TASK ITEM: Only the lines from the one with "more missing scripts!**" through the last belong in the output; print them exactly as given below.

EXTRACTED INFORMATION:
______
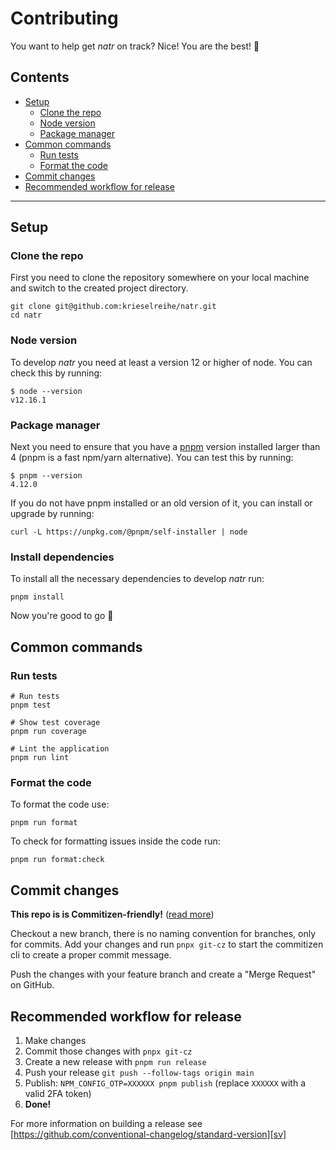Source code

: # Contributing

You want to help get _natr_ on track? Nice! You are the best! 🥳

## Contents

- [Setup](#setup)
  - [Clone the repo](#clone-the-repo)
  - [Node version](#node-version)
  - [Package manager](#package-manager)
- [Common commands](#common-commands)
  - [Run tests](#run-tests)
  - [Format the code](#format-the-code)
- [Commit changes](#commit-changes)
- [Recommended workflow for release](#recommended-workflow-for-release)

---

## Setup

### Clone the repo

First you need to clone the repository somewhere on your local machine and switch to the created project directory.

```shell script
git clone git@github.com:krieselreihe/natr.git
cd natr
```

### Node version

To develop _natr_ you need at least a version 12 or higher of node. You can check this by running:

```shell script
$ node --version
v12.16.1
```

### Package manager

Next you need to ensure that you have a [pnpm](https://pnpm.js.org/) version installed larger than 4 (pnpm is a fast npm/yarn alternative). You can test this by running:

```shell script
$ pnpm --version
4.12.0
```

If you do not have pnpm installed or an old version of it, you can install or upgrade by running:

```shell script
curl -L https://unpkg.com/@pnpm/self-installer | node
```

### Install dependencies

To install all the necessary dependencies to develop _natr_ run:

```shell script
pnpm install
```

Now you're good to go 🎉

## Common commands

### Run tests

```shell script
# Run tests
pnpm test

# Show test coverage
pnpm run coverage

# Lint the application
pnpm run lint
```

### Format the code

To format the code use:

```shell script
pnpm run format
```

To check for formatting issues inside the code run:

```shell script
pnpm run format:check
```

## Commit changes

**This repo is is Commitizen-friendly!** ([read more][czcli])

Checkout a new branch, there is no naming convention for branches, only for commits. Add your changes and run `pnpx git-cz` to start the commitizen cli to create a proper commit message.

Push the changes with your feature branch and create a "Merge Request" on GitHub.

## Recommended workflow for release

1.  Make changes
2.  Commit those changes with `pnpx git-cz`
3.  Create a new release with `pnpm run release`
4.  Push your release `git push --follow-tags origin main`
5.  Publish: `NPM_CONFIG_OTP=XXXXXX pnpm publish` (replace `XXXXXX` with a valid 2FA token)
6.  **Done!**

For more information on building a release see [https://github.com/conventional-changelog/standard-version][sv]

[czcli]: http://commitizen.github.io/cz-cli/
[sv]: https://github.com/conventional-changelog/standard-version
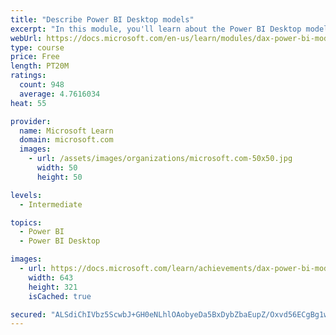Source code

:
 ```yaml
---
title: "Describe Power BI Desktop models"
excerpt: "In this module, you'll learn about the Power BI Desktop model structure, star schema design basics, analytics queries, and report visual configuration. This module provides a strong foundation on which you can learn to optimize model designs and add model calculations."
webUrl: https://docs.microsoft.com/en-us/learn/modules/dax-power-bi-models/
type: course
price: Free
length: PT20M
ratings:
  count: 948
  average: 4.7616034
heat: 55

provider:
  name: Microsoft Learn
  domain: microsoft.com
  images:
    - url: /assets/images/organizations/microsoft.com-50x50.jpg
      width: 50
      height: 50

levels:
  - Intermediate

topics:
  - Power BI
  - Power BI Desktop

images:
  - url: https://docs.microsoft.com/learn/achievements/dax-power-bi-models-social.png
    width: 643
    height: 321
    isCached: true

secured: "ALSdiChIVbz5ScwbJ+GH0eNLhlOAobyeDa5BxDybZbaEupZ/Oxvd56ECgBg1wllLSmgde7LodXe+NVA1LggWVw3gH3AvB2HmGwnfOcp9zjemy4tTZLODjWpjM2g9a/kcYrZhsZu2iwvbu7w8u+4A+y8ARnJuBUfVjvHm7q8g/i2uWTspdC9wpNTv3znKwzdh0mUlC6mcowaquaPRhLOt13vSyP13542Zn2atDd876DEr6Op+2toNnMprzNANdCaYZgy3oSpJ/84PaHdijkDoIlU0Mp/Hn+j4TIBwLSi4bVAZwA/EEzLI2yTVtEWqNPgtdMNo7Bvn+Rg5B64fc3ez49xBxSCP1jybbHI95NFCgGxCRBdZaDFTcVUufaCxKtfMNGMhwOOmvya3Y8n4b1B4N8BTQRhgiFql+DAA0LnWjaQ=;r1Z2n3eolrADE4JAUWT3AQ=="
---
```


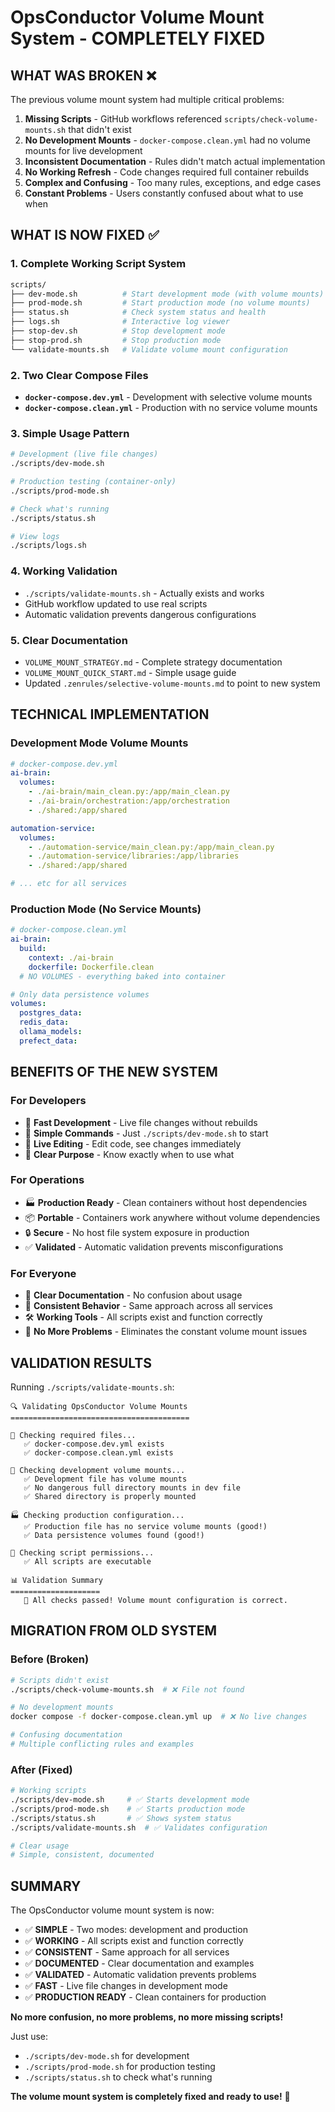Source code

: # OpsConductor Volume Mount System - COMPLETELY FIXED

## **WHAT WAS BROKEN** ❌

The previous volume mount system had multiple critical problems:

1. **Missing Scripts** - GitHub workflows referenced `scripts/check-volume-mounts.sh` that didn't exist
2. **No Development Mounts** - `docker-compose.clean.yml` had no volume mounts for live development
3. **Inconsistent Documentation** - Rules didn't match actual implementation
4. **No Working Refresh** - Code changes required full container rebuilds
5. **Complex and Confusing** - Too many rules, exceptions, and edge cases
6. **Constant Problems** - Users constantly confused about what to use when

## **WHAT IS NOW FIXED** ✅

### **1. Complete Working Script System**
```bash
scripts/
├── dev-mode.sh          # Start development mode (with volume mounts)
├── prod-mode.sh         # Start production mode (no volume mounts)  
├── status.sh            # Check system status and health
├── logs.sh              # Interactive log viewer
├── stop-dev.sh          # Stop development mode
├── stop-prod.sh         # Stop production mode
└── validate-mounts.sh   # Validate volume mount configuration
```

### **2. Two Clear Compose Files**
- **`docker-compose.dev.yml`** - Development with selective volume mounts
- **`docker-compose.clean.yml`** - Production with no service volume mounts

### **3. Simple Usage Pattern**
```bash
# Development (live file changes)
./scripts/dev-mode.sh

# Production testing (container-only)
./scripts/prod-mode.sh

# Check what's running
./scripts/status.sh

# View logs
./scripts/logs.sh
```

### **4. Working Validation**
- `./scripts/validate-mounts.sh` - Actually exists and works
- GitHub workflow updated to use real scripts
- Automatic validation prevents dangerous configurations

### **5. Clear Documentation**
- `VOLUME_MOUNT_STRATEGY.md` - Complete strategy documentation
- `VOLUME_MOUNT_QUICK_START.md` - Simple usage guide
- Updated `.zenrules/selective-volume-mounts.md` to point to new system

## **TECHNICAL IMPLEMENTATION**

### **Development Mode Volume Mounts**
```yaml
# docker-compose.dev.yml
ai-brain:
  volumes:
    - ./ai-brain/main_clean.py:/app/main_clean.py
    - ./ai-brain/orchestration:/app/orchestration
    - ./shared:/app/shared

automation-service:
  volumes:
    - ./automation-service/main_clean.py:/app/main_clean.py
    - ./automation-service/libraries:/app/libraries
    - ./shared:/app/shared

# ... etc for all services
```

### **Production Mode (No Service Mounts)**
```yaml
# docker-compose.clean.yml
ai-brain:
  build:
    context: ./ai-brain
    dockerfile: Dockerfile.clean
  # NO VOLUMES - everything baked into container

# Only data persistence volumes
volumes:
  postgres_data:
  redis_data:
  ollama_models:
  prefect_data:
```

## **BENEFITS OF THE NEW SYSTEM**

### **For Developers**
- 🚀 **Fast Development** - Live file changes without rebuilds
- 🔧 **Simple Commands** - Just `./scripts/dev-mode.sh` to start
- 📝 **Live Editing** - Edit code, see changes immediately
- 🎯 **Clear Purpose** - Know exactly when to use what

### **For Operations**
- 🏭 **Production Ready** - Clean containers without host dependencies
- 📦 **Portable** - Containers work anywhere without volume dependencies
- 🔒 **Secure** - No host file system exposure in production
- ✅ **Validated** - Automatic validation prevents misconfigurations

### **For Everyone**
- 📖 **Clear Documentation** - No confusion about usage
- 🔄 **Consistent Behavior** - Same approach across all services
- 🛠️ **Working Tools** - All scripts exist and function correctly
- 🎉 **No More Problems** - Eliminates the constant volume mount issues

## **VALIDATION RESULTS**

Running `./scripts/validate-mounts.sh`:
```
🔍 Validating OpsConductor Volume Mounts
========================================

📁 Checking required files...
   ✅ docker-compose.dev.yml exists
   ✅ docker-compose.clean.yml exists

🔧 Checking development volume mounts...
   ✅ Development file has volume mounts
   ✅ No dangerous full directory mounts in dev file
   ✅ Shared directory is properly mounted

🏭 Checking production configuration...
   ✅ Production file has no service volume mounts (good!)
   ✅ Data persistence volumes found (good!)

🔧 Checking script permissions...
   ✅ All scripts are executable

📊 Validation Summary
====================
   🎉 All checks passed! Volume mount configuration is correct.
```

## **MIGRATION FROM OLD SYSTEM**

### **Before (Broken)**
```bash
# Scripts didn't exist
./scripts/check-volume-mounts.sh  # ❌ File not found

# No development mounts
docker compose -f docker-compose.clean.yml up  # ❌ No live changes

# Confusing documentation
# Multiple conflicting rules and examples
```

### **After (Fixed)**
```bash
# Working scripts
./scripts/dev-mode.sh     # ✅ Starts development mode
./scripts/prod-mode.sh    # ✅ Starts production mode
./scripts/status.sh       # ✅ Shows system status
./scripts/validate-mounts.sh  # ✅ Validates configuration

# Clear usage
# Simple, consistent, documented
```

## **SUMMARY**

The OpsConductor volume mount system is now:

- ✅ **SIMPLE** - Two modes: development and production
- ✅ **WORKING** - All scripts exist and function correctly
- ✅ **CONSISTENT** - Same approach for all services
- ✅ **DOCUMENTED** - Clear documentation and examples
- ✅ **VALIDATED** - Automatic validation prevents problems
- ✅ **FAST** - Live file changes in development mode
- ✅ **PRODUCTION READY** - Clean containers for production

**No more confusion, no more problems, no more missing scripts!**

Just use:
- `./scripts/dev-mode.sh` for development
- `./scripts/prod-mode.sh` for production testing
- `./scripts/status.sh` to check what's running

**The volume mount system is completely fixed and ready to use!** 🎉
______
ANSWER SECTION:
**No more confusion, no more problems, no more missing scripts!**

Just use:
- `./scripts/dev-mode.sh` for development
- `./scripts/prod-mode.sh` for production testing
- `./scripts/status.sh` to check what's running

**The volume mount system is completely fixed and ready to use!** 🎉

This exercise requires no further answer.